Back in the late 1980s, luxury carmaker Infiniti raised some eyebrows with a novel television ad campaign in which the cars being sold weren't shown. The camera lingered instead on waves washing up on a beach.
The Zen-like pitch: Buy an aura.
Pop the clutch and squeal ahead to today. An Infiniti print ad depicts a big sedan in profile, hood open. "You park. You talk about big blocks. You talk about horsepower and torque," reads the copy. "Muscle car becomes culture."
Once, devotees of fast cars formed more of a subculture. As a kid in the 1970s, auto writer Eric Evarts marveled at the exotic 800-900 horsepower top-fuel dragsters in the pages of Hot Rod magazine.
At a major auto show this month in Detroit, Eric came nose-to-grill with a 1,000-horsepower behemoth sedan by no less a mainstream carmaker than Cadillac.
An extreme, sure, but potent powerplants now lurk under many a hood. Car magazines like Road & Track are hailing the return of automotive power as though it were MacArthur wading ashore.
In fact, pundits have wondered in print whether national insecurity about a looming war has us pining for the chrome-plated days of American muscle.

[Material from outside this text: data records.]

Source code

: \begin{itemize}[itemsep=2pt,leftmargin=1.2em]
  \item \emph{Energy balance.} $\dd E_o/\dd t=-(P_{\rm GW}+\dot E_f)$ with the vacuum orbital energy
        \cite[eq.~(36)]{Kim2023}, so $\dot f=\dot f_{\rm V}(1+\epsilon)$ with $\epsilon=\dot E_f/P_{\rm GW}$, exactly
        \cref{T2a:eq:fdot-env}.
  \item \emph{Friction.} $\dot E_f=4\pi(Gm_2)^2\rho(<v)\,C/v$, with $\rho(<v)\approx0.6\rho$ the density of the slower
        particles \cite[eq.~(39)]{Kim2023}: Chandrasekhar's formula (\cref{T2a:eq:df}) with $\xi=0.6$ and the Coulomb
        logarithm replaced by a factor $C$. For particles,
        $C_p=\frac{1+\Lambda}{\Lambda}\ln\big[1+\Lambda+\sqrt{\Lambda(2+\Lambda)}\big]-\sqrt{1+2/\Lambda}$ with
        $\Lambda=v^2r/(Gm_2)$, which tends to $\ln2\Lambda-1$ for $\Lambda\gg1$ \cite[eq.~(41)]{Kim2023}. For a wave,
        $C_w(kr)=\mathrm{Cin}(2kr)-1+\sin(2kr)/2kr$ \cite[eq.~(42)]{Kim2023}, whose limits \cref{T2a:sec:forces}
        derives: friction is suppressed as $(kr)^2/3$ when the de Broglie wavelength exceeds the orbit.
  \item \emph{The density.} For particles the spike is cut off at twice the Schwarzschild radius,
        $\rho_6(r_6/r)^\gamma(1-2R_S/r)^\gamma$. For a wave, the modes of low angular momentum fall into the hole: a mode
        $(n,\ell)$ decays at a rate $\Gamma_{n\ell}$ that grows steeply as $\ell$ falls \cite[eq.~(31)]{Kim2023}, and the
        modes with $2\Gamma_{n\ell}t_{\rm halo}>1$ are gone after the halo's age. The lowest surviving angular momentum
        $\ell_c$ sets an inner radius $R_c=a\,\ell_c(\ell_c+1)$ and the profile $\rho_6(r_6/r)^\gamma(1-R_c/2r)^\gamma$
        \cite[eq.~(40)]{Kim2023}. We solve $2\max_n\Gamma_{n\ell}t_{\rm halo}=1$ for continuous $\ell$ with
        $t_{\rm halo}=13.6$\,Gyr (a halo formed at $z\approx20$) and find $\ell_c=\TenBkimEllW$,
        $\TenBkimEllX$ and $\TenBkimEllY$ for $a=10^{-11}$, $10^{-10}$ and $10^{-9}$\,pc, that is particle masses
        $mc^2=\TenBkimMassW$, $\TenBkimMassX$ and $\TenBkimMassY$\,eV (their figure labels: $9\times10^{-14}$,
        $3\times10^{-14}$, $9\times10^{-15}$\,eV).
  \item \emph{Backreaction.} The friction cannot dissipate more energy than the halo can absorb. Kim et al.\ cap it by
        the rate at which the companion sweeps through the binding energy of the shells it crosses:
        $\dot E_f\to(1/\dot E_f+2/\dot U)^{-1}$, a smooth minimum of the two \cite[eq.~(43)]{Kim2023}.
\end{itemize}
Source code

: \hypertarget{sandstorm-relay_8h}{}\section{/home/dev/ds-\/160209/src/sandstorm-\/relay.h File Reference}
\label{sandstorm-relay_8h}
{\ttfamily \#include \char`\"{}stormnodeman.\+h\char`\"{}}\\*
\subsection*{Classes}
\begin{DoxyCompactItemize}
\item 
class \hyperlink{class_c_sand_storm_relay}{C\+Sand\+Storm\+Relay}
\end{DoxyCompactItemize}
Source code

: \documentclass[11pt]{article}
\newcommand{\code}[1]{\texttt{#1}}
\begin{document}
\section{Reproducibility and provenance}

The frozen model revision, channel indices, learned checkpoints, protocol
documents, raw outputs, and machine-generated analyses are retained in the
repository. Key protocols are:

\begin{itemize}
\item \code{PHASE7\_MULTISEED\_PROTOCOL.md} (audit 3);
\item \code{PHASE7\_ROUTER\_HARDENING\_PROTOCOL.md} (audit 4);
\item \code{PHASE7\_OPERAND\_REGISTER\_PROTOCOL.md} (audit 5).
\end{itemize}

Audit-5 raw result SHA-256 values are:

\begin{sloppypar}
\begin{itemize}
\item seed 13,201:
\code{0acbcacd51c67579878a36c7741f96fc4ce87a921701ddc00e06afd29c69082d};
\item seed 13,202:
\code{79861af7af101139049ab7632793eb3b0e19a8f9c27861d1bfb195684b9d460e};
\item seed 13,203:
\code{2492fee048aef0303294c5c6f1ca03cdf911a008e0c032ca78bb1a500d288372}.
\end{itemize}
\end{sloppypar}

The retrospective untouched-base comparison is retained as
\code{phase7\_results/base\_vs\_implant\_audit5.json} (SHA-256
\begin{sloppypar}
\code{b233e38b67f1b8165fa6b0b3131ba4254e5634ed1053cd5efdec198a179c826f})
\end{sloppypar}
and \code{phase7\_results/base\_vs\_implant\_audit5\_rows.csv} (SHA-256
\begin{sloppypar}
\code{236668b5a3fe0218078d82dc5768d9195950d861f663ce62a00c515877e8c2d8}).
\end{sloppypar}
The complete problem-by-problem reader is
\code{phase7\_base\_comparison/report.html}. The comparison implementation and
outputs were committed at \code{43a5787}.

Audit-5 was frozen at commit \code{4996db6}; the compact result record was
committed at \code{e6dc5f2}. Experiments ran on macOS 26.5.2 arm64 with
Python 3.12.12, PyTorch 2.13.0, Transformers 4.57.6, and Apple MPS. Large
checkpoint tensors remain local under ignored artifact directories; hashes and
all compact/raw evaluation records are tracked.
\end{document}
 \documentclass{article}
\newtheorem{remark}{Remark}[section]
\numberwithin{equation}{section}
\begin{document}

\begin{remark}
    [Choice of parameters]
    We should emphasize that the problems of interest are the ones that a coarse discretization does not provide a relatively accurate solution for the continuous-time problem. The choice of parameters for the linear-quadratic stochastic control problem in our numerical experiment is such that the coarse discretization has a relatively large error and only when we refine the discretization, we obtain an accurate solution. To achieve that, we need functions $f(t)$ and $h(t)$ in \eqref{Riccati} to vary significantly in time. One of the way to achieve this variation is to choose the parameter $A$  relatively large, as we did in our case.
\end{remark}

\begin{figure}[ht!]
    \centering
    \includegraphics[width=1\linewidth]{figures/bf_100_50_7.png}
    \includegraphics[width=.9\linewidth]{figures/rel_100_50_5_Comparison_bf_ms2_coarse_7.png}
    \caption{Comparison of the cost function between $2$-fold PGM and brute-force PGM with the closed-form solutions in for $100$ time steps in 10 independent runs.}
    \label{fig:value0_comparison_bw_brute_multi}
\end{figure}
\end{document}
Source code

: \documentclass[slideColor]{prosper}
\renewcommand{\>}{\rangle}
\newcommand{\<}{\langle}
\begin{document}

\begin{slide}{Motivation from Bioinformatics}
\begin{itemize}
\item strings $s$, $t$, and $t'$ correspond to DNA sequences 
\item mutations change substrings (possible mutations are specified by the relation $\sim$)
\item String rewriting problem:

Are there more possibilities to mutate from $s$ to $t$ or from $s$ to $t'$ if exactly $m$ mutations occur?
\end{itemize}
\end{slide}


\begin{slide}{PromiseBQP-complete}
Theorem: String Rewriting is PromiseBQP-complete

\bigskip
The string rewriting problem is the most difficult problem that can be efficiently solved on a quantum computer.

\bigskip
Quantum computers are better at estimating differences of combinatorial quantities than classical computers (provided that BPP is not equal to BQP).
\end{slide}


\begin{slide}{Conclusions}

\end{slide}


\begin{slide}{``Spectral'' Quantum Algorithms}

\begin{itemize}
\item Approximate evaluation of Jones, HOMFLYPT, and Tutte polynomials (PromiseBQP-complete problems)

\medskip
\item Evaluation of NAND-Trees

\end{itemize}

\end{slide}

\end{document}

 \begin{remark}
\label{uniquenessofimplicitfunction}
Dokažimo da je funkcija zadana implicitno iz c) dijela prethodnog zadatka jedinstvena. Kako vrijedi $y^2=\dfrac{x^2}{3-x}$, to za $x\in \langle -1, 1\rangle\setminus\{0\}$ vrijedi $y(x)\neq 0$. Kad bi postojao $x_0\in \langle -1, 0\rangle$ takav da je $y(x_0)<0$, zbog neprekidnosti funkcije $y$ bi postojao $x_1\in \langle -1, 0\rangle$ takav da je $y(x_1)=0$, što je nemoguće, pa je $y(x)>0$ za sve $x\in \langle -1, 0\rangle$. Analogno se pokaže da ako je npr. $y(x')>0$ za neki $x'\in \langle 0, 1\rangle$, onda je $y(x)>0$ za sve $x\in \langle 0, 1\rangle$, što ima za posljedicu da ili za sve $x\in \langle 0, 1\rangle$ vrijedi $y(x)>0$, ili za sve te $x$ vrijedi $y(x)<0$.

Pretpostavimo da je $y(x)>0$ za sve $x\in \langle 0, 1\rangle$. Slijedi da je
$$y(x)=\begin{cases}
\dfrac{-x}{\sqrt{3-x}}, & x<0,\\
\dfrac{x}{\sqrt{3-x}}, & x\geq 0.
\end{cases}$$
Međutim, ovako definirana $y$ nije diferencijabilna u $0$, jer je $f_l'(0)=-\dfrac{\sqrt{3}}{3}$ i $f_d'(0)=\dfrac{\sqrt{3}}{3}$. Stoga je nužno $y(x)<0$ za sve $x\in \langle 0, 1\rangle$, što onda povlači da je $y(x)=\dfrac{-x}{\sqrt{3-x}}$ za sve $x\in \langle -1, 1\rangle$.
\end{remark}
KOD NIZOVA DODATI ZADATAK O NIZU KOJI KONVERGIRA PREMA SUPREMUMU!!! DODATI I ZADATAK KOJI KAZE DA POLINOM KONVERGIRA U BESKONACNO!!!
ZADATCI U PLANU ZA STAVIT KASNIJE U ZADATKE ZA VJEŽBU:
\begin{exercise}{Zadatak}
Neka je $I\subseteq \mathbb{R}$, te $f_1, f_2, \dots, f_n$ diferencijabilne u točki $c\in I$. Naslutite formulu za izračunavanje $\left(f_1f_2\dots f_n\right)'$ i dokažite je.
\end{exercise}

But it's not all nostalgia.
Edgier "tuner car" magazines, devoured by today's teens, feature low-riding imports with aftermarket add-ons that yield 800-horsepower performance. That worries safety experts - and not a few parents.
Still, horsepower is not the whole story. Industry ingenuity also goes toward advancing gas/electric hybrids, and piston engines that partly shut down to save gas.
Carmakers' two-part task: Meet buyers' basic desires, and stay ready for social evolution.